Markets finally have pullback

It’s been a while since my last post. It seems to be getting more and more difficult to find time to update. My intention is to post as events occur, and we certainly have had events since the last post. The mid-term elections went about as expected. Actually quite a bit better than expected in the state races. It was a little disappointing on the left coast, at least from my perspective. Not sure how the voters in my state could re-elect Patty Murray, the person who praised bin laden in the days after the 911 attacks for his nice work in building daycare centers, apparently for the children as their parents were off learning how to build bombs and blow up buildings. But that must just be my right wing wacko side coming out. If she said nice things about osama I’m sure he must be a nice guy. And then somehow Reid pulled ahead after being behind in all the polls. How’d that happen? I’m sure there was no union influence. And Barbara Boxer and Moonbeam Brown??!?! It’s really too absurd to make much of a comment. The voters get what they deserve. It’s too bad though. California is otherwise a nice place. But the market was pleased with the results. It had been expecting and pricing in those results for some time.

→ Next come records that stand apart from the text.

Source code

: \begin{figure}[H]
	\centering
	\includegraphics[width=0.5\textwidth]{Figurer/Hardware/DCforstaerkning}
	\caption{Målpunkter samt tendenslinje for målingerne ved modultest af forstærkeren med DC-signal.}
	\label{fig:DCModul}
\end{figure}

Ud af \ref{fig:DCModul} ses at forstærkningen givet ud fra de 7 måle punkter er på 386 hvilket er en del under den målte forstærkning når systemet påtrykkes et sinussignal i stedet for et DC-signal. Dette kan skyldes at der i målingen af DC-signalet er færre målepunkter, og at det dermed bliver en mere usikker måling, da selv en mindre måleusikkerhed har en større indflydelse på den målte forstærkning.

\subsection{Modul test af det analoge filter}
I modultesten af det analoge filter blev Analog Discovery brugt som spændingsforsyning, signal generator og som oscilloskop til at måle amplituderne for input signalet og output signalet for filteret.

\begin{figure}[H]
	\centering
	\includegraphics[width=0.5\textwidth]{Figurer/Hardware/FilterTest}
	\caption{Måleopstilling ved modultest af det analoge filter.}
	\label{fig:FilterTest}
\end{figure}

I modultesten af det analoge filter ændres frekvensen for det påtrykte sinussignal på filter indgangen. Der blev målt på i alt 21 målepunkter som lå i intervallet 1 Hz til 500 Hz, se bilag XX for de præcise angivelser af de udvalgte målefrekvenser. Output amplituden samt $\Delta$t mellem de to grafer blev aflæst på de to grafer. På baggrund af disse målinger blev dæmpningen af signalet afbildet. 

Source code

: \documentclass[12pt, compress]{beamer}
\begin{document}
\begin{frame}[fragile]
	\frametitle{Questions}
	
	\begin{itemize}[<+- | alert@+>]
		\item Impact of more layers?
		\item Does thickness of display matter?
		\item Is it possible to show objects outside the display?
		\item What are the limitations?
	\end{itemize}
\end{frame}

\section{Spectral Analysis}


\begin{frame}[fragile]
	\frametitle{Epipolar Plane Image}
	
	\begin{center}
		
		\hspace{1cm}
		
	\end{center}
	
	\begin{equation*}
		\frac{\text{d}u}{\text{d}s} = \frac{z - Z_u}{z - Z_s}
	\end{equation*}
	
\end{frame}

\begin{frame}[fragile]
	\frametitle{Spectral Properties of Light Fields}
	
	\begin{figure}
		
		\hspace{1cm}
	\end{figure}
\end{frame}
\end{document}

Then the markets got a further boost from QE2, which is more appropriately being called Titanic 2 by many commentators. I guess the market thinks by destroying what’s left of the US Dollar that stocks should be valued, or at least priced, at higher levels. Those in power will do everything they can to inject a little adrenaline into the system rather than to cure the underlying problem. Cure would be more painful short-term, and nobody wants to take the blame. There seems to be no end to the cycle of monetizing debt. But there will be an end at some point, and that end will be much more painful when it arrives. It will be interesting to see if this new crop of Republicans can make a real attempt to get spending under control. If so their might be hope. Although they’ll likely suffer in public opinion for doing so. All I know is they can’t keep printing money. Bernanke seems too obsessed with the threat of deflation. It seems like we are already in the midst of deflation. The common wisdom (there’s an oxymoron) is that all this stimulation will cause inflation, and that gold and other commodities will keep on climbing. It seems logical. The dollar isn’t the only currency falling. It seems logical that gold can only keep going up. That trade has about as close to a 100% bullish opinion by traders as I’ve ever seen. Also bullish are of course copper and other industrial metals fueled by China demand in addition to the falling dollar. I have to think that everything just said, and everything being said in the financial press, is already priced into these markets. With the trade so one-sided I have to think that there must be something wrong with the common wisdom. It is possible that all the stimulation in the world might not be enough to fend off deflation. If the job market fails to improve and if housing prices keep sliding it would be difficult to make a case for inflation any time soon, even with the concerted effort to destroy the currency. Maybe I’m just indulging in my contrarian nature. Maybe inflation is just around the corner and all the traders buying into that concept are correct. Maybe it will be different this time in that all the traders crowding out the same side of the trade will all be correct and all make money. I’ve never seen that happen. But there’s always a first time.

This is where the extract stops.